A Python module for programmatic access to TrypTag genome-wide subcellular protein localisation data in Trypanosoma brucei

Protein subcellular localisation is informative for understanding potential protein function, particularly in highly structured unicellular eukaryotes. Microscopy is especially powerful for interrogating localisation, providing high resolution single cell data about where a protein resides. We previously generated the TrypTag dataset - a genome-wide protein localisation resource for the human unicellular parasite Trypanosoma brucei using fluorescent protein tagging. This is a puissant dataset due to its scale: Originally captured with high content image analysis in mind, it is a formidable resource for machine learning or artificial intelligence tool development and testing. Here, we describe a Python module for programmatic access to this data rich resource.

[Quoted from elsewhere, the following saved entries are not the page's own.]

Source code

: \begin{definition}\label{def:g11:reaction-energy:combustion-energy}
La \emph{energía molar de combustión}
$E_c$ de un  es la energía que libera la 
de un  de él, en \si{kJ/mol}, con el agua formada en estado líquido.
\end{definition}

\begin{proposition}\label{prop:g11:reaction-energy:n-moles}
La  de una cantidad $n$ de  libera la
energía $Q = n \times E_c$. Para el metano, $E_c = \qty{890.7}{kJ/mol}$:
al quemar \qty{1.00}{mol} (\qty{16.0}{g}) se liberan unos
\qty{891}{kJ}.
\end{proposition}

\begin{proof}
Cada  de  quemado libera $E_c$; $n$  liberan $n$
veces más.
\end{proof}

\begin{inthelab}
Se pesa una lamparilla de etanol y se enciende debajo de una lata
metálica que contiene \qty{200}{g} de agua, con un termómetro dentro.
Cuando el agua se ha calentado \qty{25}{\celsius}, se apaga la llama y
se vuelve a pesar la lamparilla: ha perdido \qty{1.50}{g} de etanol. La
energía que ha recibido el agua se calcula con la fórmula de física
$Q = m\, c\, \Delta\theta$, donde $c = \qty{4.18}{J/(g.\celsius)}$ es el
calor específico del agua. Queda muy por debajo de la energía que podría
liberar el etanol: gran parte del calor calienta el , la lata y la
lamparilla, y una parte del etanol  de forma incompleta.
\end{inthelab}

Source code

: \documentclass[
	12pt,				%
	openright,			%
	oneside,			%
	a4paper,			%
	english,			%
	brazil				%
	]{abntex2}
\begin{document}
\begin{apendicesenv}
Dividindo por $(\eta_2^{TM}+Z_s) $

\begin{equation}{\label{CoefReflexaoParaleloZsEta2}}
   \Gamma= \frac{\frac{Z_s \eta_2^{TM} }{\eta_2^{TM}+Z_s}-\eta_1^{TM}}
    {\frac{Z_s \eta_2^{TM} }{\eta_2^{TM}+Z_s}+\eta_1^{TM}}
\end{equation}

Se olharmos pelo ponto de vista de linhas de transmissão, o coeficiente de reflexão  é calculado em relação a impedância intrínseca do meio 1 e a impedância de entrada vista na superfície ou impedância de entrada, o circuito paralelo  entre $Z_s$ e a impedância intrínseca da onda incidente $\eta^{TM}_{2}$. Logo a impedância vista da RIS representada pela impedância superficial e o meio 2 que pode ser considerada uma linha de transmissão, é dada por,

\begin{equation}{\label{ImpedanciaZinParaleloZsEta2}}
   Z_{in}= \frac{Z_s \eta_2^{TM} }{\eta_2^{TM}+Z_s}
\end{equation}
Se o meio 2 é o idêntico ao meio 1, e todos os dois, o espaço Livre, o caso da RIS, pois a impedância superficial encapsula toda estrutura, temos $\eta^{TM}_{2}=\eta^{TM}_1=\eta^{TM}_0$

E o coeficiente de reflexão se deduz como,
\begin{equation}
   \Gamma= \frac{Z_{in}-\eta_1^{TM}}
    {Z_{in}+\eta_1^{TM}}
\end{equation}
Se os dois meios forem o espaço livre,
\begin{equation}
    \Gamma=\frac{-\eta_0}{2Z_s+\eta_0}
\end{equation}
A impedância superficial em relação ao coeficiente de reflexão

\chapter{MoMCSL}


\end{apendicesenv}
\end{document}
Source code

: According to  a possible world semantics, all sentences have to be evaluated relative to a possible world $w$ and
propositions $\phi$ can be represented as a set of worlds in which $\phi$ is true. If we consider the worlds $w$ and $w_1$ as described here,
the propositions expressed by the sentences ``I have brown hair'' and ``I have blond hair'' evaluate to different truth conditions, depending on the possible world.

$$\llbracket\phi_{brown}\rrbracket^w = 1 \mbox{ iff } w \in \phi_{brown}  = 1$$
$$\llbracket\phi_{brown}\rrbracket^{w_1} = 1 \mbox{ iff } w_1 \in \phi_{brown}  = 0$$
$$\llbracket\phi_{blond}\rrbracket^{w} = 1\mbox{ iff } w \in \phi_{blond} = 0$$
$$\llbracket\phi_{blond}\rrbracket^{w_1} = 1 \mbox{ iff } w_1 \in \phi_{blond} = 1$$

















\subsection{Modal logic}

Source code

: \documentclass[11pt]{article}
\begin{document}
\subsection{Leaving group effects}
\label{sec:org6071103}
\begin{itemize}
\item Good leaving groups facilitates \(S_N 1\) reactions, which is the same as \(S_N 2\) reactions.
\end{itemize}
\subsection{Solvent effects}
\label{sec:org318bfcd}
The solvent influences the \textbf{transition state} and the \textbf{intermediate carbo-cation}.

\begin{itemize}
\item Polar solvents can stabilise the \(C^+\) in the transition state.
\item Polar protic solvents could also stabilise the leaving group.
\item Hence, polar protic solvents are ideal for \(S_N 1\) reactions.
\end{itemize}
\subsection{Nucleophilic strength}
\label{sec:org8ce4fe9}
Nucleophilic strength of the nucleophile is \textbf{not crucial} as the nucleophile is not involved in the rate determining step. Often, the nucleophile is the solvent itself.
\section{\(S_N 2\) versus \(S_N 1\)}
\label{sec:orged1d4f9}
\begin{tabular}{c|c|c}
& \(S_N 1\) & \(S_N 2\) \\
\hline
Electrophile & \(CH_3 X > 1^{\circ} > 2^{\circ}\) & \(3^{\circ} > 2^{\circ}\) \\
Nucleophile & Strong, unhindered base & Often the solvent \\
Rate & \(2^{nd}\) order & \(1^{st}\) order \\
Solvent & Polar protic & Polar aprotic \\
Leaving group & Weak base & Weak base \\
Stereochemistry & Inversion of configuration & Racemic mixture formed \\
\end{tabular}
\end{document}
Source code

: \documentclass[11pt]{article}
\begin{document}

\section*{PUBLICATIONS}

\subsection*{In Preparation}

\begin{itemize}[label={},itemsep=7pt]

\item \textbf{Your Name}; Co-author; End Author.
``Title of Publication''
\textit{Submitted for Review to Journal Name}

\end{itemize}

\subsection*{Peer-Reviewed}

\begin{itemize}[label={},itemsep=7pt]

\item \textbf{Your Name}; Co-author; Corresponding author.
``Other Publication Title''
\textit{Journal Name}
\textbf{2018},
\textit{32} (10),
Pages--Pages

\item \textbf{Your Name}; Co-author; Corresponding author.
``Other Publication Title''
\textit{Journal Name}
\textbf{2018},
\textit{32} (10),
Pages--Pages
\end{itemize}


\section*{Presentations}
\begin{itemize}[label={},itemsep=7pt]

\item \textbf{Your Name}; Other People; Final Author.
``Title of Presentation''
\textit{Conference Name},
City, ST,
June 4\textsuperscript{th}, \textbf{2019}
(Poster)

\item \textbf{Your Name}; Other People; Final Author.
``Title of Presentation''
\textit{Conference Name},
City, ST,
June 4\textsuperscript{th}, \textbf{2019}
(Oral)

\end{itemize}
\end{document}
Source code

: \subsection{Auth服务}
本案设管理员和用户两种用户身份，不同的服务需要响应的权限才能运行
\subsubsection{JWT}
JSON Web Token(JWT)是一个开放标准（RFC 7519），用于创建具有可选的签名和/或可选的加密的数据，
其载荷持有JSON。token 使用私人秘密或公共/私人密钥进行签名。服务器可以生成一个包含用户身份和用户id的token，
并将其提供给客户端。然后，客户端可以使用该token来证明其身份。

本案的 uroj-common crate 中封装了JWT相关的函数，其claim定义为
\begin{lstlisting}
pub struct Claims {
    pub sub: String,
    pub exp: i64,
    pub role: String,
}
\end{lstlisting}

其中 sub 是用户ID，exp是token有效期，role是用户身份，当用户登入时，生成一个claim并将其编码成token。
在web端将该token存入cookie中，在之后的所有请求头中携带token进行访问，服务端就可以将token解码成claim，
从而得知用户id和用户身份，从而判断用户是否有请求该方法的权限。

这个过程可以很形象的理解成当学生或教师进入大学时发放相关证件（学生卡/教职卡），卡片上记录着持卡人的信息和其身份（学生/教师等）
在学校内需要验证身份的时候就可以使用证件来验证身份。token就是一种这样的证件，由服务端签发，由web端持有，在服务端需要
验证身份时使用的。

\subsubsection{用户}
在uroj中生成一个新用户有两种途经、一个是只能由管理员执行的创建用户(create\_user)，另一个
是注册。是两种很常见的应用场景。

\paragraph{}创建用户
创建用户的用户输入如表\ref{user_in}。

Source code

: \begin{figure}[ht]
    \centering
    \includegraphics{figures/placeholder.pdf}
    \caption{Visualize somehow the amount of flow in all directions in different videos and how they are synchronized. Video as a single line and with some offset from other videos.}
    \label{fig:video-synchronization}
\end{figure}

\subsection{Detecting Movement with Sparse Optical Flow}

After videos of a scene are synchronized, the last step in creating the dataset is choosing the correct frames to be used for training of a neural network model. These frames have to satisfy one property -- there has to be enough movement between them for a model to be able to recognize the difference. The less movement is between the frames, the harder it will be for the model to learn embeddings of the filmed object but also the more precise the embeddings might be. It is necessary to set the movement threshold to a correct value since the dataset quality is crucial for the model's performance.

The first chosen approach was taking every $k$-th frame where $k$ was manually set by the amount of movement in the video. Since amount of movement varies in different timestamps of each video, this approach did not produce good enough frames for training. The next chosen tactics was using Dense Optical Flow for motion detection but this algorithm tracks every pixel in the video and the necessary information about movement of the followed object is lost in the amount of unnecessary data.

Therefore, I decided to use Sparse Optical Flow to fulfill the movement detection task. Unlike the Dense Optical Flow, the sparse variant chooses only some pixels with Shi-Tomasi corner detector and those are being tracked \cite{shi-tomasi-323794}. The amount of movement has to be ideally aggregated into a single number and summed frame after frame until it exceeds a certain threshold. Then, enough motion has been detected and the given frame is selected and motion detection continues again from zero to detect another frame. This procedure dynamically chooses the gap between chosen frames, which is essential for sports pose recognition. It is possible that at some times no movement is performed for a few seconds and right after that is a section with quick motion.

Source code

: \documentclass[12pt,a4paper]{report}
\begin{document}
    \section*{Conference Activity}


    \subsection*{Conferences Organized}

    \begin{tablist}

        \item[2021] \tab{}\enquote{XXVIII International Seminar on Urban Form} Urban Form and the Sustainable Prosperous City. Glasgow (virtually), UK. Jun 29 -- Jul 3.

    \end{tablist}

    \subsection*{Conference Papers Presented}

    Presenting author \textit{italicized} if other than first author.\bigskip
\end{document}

Images of each tagged cell line, together with segmented cell masks, can be accessed arbitrarily by gene ID and tagging terminus, the database can be searched by protein localisation, and tools are provided to assist foundational image analysis of individual T. brucei cell cycle stage and morphology. We stress-tested this tool by using it to examine a key feature of T. brucei morphogenesis during division: The old and newly formed flagellum and associated organelles tend to have different protein compositions, and using the TrypTag toolkit we show that there is extensive age-based differential content of these organelles while the daughter nuclei completely lack such asymmetry.